__Exercise aim__.
With pictures omitted, output the records below exactly as they appear.

===== Provided material =====

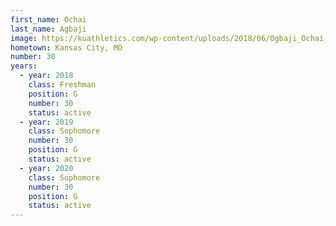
 ```yaml
---
first_name: Ochai
last_name: Agbaji
image: https://kuathletics.com/wp-content/uploads/2018/06/Ogbaji_Ochai_06252018-1024x853.jpg
hometown: Kansas City, MO
number: 30
years:
  - year: 2018
    class: Freshman
    position: G
    number: 30
    status: active
  - year: 2019
    class: Sophomore
    number: 30
    position: G
    status: active
  - year: 2020
    class: Sophomore
    number: 30
    position: G
    status: active
---
```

=====

__Exercise solution__.
 ```yaml
---
first_name: Ochai
last_name: Agbaji
image: https://kuathletics.com/wp-content/uploads/2018/06/Ogbaji_Ochai_06252018-1024x853.jpg
hometown: Kansas City, MO
number: 30
years:
  - year: 2018
    class: Freshman
    position: G
    number: 30
    status: active
  - year: 2019
    class: Sophomore
    number: 30
    position: G
    status: active
  - year: 2020
    class: Sophomore
    number: 30
    position: G
    status: active
---
```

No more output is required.